You are viewing a plain text version of this content. The canonical link for it is here.
Posted to user@nutch.apache.org by lewis john mcgibbney <le...@gmail.com> on 2011/06/26 05:18:10 UTC
Nutch Gotchas as of release 1.3
Hello list,
Do we have any suggestions we wish to discuss regarding the above?
thanks
--
*Lewis*
Re: Nutch Gotchas as of release 1.3
Posted by Julien Nioche <li...@gmail.com>.
Great, thanks!
On 12 July 2011 10:56, lewis john mcgibbney <le...@gmail.com>wrote:
> Hi
>
> I have duly updated both the Nutch Gotchas [1] and the tutorial [2] to
> incorporate these gotchas which have been highlighted. Thanks for pointing
> these out.
>
> [1] http://wiki.apache.org/nutch/NutchGotchas
> [2] http://wiki.apache.org/nutch/RunningNutchAndSolr
>
> On Tue, Jul 12, 2011 at 12:03 AM, Jerry E. Craig, Jr. <
> jcraig@inforeverse.com> wrote:
>
> > Just from a total noob standpoint (just installed my first LAMP box over
> > the last month) realizing that I needed to look in the Runtime folder
> when I
> > downloaded the tar.gz file was a HUGE step.
> >
> > Then we all run the Crawl at least to make sure things work. The main
> > tutorial was missing the [-solr] part of the crawl command line to get
> that
> > to index. It wasn't after someone helped me here and pointed me to the
> > actual documents that I found it.
> >
> > Those were the 2 big things for me as a total noob, otherwise I'm really
> > happy to have at least that part working. Now, my stupid CentOS install
> > only has libxml2 2.6.15 and I need 2.6.17 for php and I'm a few revisions
> > off on libcurl also. I have NO idea how to go back and fix that. Not
> sure
> > if I should just try to upgrade to php53 and hope for the best or what.

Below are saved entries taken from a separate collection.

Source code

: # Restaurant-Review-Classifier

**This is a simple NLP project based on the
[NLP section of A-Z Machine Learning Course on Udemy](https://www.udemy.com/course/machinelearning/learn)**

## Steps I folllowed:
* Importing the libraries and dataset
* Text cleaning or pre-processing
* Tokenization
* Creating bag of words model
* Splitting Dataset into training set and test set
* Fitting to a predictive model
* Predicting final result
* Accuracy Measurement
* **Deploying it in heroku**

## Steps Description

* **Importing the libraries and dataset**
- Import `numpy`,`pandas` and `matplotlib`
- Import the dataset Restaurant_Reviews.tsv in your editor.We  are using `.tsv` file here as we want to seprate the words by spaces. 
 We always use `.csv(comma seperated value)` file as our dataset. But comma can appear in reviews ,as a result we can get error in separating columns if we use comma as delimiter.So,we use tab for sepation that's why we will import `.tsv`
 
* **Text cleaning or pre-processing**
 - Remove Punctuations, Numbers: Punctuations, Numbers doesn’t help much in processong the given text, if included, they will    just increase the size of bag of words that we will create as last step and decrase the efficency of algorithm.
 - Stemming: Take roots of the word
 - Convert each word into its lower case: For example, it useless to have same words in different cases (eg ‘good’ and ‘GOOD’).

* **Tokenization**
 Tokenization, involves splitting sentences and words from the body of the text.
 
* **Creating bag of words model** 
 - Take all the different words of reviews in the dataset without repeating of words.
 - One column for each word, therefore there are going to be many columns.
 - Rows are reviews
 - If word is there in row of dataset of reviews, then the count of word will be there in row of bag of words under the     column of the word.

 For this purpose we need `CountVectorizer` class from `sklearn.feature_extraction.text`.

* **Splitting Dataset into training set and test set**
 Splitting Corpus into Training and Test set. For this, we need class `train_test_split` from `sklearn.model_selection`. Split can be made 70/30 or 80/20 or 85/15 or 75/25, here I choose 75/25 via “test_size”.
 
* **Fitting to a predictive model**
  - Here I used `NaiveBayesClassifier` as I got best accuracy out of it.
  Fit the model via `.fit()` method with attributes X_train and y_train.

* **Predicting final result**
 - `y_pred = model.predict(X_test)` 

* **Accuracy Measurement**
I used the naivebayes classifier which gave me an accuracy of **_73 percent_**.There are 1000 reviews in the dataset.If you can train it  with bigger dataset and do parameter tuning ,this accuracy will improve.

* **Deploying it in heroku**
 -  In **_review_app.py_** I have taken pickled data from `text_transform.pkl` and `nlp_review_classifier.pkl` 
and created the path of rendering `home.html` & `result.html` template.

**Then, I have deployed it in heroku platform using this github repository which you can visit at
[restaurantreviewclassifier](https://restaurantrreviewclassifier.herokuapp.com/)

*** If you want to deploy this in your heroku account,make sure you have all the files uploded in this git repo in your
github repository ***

> > But, that's more of a solr / php question than a Nutch question I think.
> >
> >
> > -----Original Message-----
> > From: Markus Jelsma [mailto:markus.jelsma@openindex.io]

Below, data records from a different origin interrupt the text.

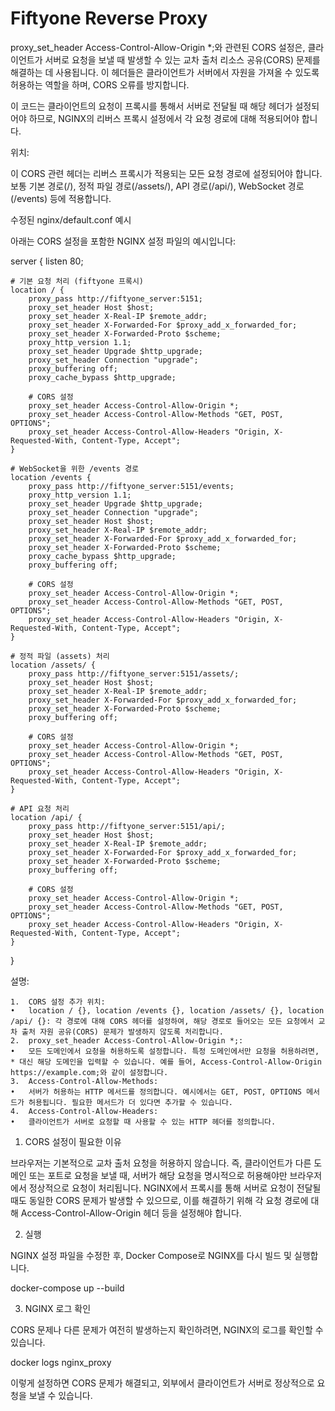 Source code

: # Fiftyone Reverse Proxy

proxy_set_header Access-Control-Allow-Origin *;와 관련된 CORS 설정은, 클라이언트가 서버로 요청을 보낼 때 발생할 수 있는 교차 출처 리소스 공유(CORS) 문제를 해결하는 데 사용됩니다. 이 헤더들은 클라이언트가 서버에서 자원을 가져올 수 있도록 허용하는 역할을 하며, CORS 오류를 방지합니다.

이 코드는 클라이언트의 요청이 프록시를 통해서 서버로 전달될 때 해당 헤더가 설정되어야 하므로, NGINX의 리버스 프록시 설정에서 각 요청 경로에 대해 적용되어야 합니다.

위치:

이 CORS 관련 헤더는 리버스 프록시가 적용되는 모든 요청 경로에 설정되어야 합니다. 보통 기본 경로(/), 정적 파일 경로(/assets/), API 경로(/api/), WebSocket 경로(/events) 등에 적용합니다.

수정된 nginx/default.conf 예시

아래는 CORS 설정을 포함한 NGINX 설정 파일의 예시입니다:

server {
    listen 80;

    # 기본 요청 처리 (fiftyone 프록시)
    location / {
        proxy_pass http://fiftyone_server:5151;
        proxy_set_header Host $host;
        proxy_set_header X-Real-IP $remote_addr;
        proxy_set_header X-Forwarded-For $proxy_add_x_forwarded_for;
        proxy_set_header X-Forwarded-Proto $scheme;
        proxy_http_version 1.1;
        proxy_set_header Upgrade $http_upgrade;
        proxy_set_header Connection "upgrade";
        proxy_buffering off;
        proxy_cache_bypass $http_upgrade;

        # CORS 설정
        proxy_set_header Access-Control-Allow-Origin *;
        proxy_set_header Access-Control-Allow-Methods "GET, POST, OPTIONS";
        proxy_set_header Access-Control-Allow-Headers "Origin, X-Requested-With, Content-Type, Accept";
    }

    # WebSocket을 위한 /events 경로
    location /events {
        proxy_pass http://fiftyone_server:5151/events;
        proxy_http_version 1.1;
        proxy_set_header Upgrade $http_upgrade;
        proxy_set_header Connection "upgrade";
        proxy_set_header Host $host;
        proxy_set_header X-Real-IP $remote_addr;
        proxy_set_header X-Forwarded-For $proxy_add_x_forwarded_for;
        proxy_set_header X-Forwarded-Proto $scheme;
        proxy_cache_bypass $http_upgrade;
        proxy_buffering off;

        # CORS 설정
        proxy_set_header Access-Control-Allow-Origin *;
        proxy_set_header Access-Control-Allow-Methods "GET, POST, OPTIONS";
        proxy_set_header Access-Control-Allow-Headers "Origin, X-Requested-With, Content-Type, Accept";
    }

    # 정적 파일 (assets) 처리
    location /assets/ {
        proxy_pass http://fiftyone_server:5151/assets/;
        proxy_set_header Host $host;
        proxy_set_header X-Real-IP $remote_addr;
        proxy_set_header X-Forwarded-For $proxy_add_x_forwarded_for;
        proxy_set_header X-Forwarded-Proto $scheme;
        proxy_buffering off;

        # CORS 설정
        proxy_set_header Access-Control-Allow-Origin *;
        proxy_set_header Access-Control-Allow-Methods "GET, POST, OPTIONS";
        proxy_set_header Access-Control-Allow-Headers "Origin, X-Requested-With, Content-Type, Accept";
    }

    # API 요청 처리
    location /api/ {
        proxy_pass http://fiftyone_server:5151/api/;
        proxy_set_header Host $host;
        proxy_set_header X-Real-IP $remote_addr;
        proxy_set_header X-Forwarded-For $proxy_add_x_forwarded_for;
        proxy_set_header X-Forwarded-Proto $scheme;
        proxy_buffering off;

        # CORS 설정
        proxy_set_header Access-Control-Allow-Origin *;
        proxy_set_header Access-Control-Allow-Methods "GET, POST, OPTIONS";
        proxy_set_header Access-Control-Allow-Headers "Origin, X-Requested-With, Content-Type, Accept";
    }
}

설명:

	1.	CORS 설정 추가 위치:
	•	location / {}, location /events {}, location /assets/ {}, location /api/ {}: 각 경로에 대해 CORS 헤더를 설정하여, 해당 경로로 들어오는 모든 요청에서 교차 출처 자원 공유(CORS) 문제가 발생하지 않도록 처리합니다.
	2.	proxy_set_header Access-Control-Allow-Origin *;:
	•	모든 도메인에서 요청을 허용하도록 설정합니다. 특정 도메인에서만 요청을 허용하려면, * 대신 해당 도메인을 입력할 수 있습니다. 예를 들어, Access-Control-Allow-Origin https://example.com;와 같이 설정합니다.
	3.	Access-Control-Allow-Methods:
	•	서버가 허용하는 HTTP 메서드를 정의합니다. 예시에서는 GET, POST, OPTIONS 메서드가 허용됩니다. 필요한 메서드가 더 있다면 추가할 수 있습니다.
	4.	Access-Control-Allow-Headers:
	•	클라이언트가 서버로 요청할 때 사용할 수 있는 HTTP 헤더를 정의합니다.

1. CORS 설정이 필요한 이유

브라우저는 기본적으로 교차 출처 요청을 허용하지 않습니다. 즉, 클라이언트가 다른 도메인 또는 포트로 요청을 보낼 때, 서버가 해당 요청을 명시적으로 허용해야만 브라우저에서 정상적으로 요청이 처리됩니다. NGINX에서 프록시를 통해 서버로 요청이 전달될 때도 동일한 CORS 문제가 발생할 수 있으므로, 이를 해결하기 위해 각 요청 경로에 대해 Access-Control-Allow-Origin 헤더 등을 설정해야 합니다.

2. 실행

NGINX 설정 파일을 수정한 후, Docker Compose로 NGINX를 다시 빌드 및 실행합니다.

docker-compose up --build

3. NGINX 로그 확인

CORS 문제나 다른 문제가 여전히 발생하는지 확인하려면, NGINX의 로그를 확인할 수 있습니다.

docker logs nginx_proxy

이렇게 설정하면 CORS 문제가 해결되고, 외부에서 클라이언트가 서버로 정상적으로 요청을 보낼 수 있습니다.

> > Sent: Monday, July 11, 2011 3:19 PM
> > To: user@nutch.apache.org
> > Cc: lewis john mcgibbney
> > Subject: Re: Nutch Gotchas as of release 1.3
> >
> > Well, now i'm thinking of it: yes.
> >
> > - there were three (incl. myself) people mentioning the problem described
> > in NUTCH-1016;
> > - a few users don't seem to catch the part of the tutorial telling them
> to
> > add their robot to the config
> > - missing crawl-urlfilter
> > - mails about missing solrUrl
> >
> > I think quite a few users still rely on the crawl command instead of
> > running a script.
> >
> > > Hello list,
> > >
> > > Do we have any suggestions we wish to discuss regarding the above?
> > >
> > > thanks
> >
>
>
>
> --
> *Lewis*
>
--
*
*Open Source Solutions for Text Engineering
http://digitalpebble.blogspot.com/
http://www.digitalpebble.com
Re: Nutch Gotchas as of release 1.3
Posted by lewis john mcgibbney <le...@gmail.com>.
Hi
I have duly updated both the Nutch Gotchas [1] and the tutorial [2] to
incorporate these gotchas which have been highlighted. Thanks for pointing
these out.
[1] http://wiki.apache.org/nutch/NutchGotchas
[2] http://wiki.apache.org/nutch/RunningNutchAndSolr
On Tue, Jul 12, 2011 at 12:03 AM, Jerry E. Craig, Jr. <
jcraig@inforeverse.com> wrote:
> Just from a total noob standpoint (just installed my first LAMP box over
> the last month) realizing that I needed to look in the Runtime folder when I
> downloaded the tar.gz file was a HUGE step.
>
> Then we all run the Crawl at least to make sure things work. The main
> tutorial was missing the [-solr] part of the crawl command line to get that
> to index. It wasn't after someone helped me here and pointed me to the
> actual documents that I found it.
>
> Those were the 2 big things for me as a total noob, otherwise I'm really
> happy to have at least that part working. Now, my stupid CentOS install
> only has libxml2 2.6.15 and I need 2.6.17 for php and I'm a few revisions
> off on libcurl also. I have NO idea how to go back and fix that. Not sure
> if I should just try to upgrade to php53 and hope for the best or what.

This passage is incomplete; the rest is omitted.